Segment Start: Records provided
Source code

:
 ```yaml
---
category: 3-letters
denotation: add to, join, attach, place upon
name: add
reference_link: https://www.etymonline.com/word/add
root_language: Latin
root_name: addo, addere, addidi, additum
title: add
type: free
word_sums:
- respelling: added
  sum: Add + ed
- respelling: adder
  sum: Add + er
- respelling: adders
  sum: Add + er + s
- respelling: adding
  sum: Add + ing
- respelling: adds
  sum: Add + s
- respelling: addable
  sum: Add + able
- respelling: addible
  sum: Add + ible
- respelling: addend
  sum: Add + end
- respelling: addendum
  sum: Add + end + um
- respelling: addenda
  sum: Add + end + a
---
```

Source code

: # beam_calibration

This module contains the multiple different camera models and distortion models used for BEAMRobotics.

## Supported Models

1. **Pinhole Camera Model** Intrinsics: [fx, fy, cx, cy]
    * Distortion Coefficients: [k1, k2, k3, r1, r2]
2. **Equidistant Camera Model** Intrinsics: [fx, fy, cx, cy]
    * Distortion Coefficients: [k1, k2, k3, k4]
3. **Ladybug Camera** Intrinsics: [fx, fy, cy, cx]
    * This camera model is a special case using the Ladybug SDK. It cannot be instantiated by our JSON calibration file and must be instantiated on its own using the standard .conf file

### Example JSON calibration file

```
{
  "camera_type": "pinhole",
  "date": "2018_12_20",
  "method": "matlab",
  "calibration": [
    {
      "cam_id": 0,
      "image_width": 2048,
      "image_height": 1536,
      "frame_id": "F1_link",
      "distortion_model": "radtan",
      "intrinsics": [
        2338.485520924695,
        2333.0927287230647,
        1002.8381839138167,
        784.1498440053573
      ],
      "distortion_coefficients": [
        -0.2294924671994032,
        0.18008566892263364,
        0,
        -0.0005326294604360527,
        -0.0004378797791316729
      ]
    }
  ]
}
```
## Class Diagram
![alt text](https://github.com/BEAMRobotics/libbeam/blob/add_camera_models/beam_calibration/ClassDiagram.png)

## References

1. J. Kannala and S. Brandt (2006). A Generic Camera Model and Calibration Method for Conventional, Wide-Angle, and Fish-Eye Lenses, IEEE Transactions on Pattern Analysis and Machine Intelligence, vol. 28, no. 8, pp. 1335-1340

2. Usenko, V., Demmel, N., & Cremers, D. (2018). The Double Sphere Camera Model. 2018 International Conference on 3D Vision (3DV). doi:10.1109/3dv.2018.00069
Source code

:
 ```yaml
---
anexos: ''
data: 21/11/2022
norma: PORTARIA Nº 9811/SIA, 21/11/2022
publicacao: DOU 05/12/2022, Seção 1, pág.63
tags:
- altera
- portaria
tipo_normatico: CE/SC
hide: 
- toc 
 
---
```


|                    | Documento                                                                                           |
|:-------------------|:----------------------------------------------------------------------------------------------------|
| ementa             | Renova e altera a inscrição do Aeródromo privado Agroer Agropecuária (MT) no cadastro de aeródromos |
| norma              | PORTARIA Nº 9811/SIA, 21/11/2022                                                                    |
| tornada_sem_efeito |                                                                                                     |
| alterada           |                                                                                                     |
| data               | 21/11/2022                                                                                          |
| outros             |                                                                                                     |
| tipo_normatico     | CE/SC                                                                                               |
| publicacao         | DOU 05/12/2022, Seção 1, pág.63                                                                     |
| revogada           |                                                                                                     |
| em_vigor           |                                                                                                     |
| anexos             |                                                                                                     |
Segment End: Records provided
- Aim of the exercise -
Check each line of the data above, and please copy the ones in which the string "BEAMRobotics" occurs.

- Answer for the task -
This module contains the multiple different camera models and distortion models used for BEAMRobotics.
![alt text](https://github.com/BEAMRobotics/libbeam/blob/add_camera_models/beam_calibration/ClassDiagram.png)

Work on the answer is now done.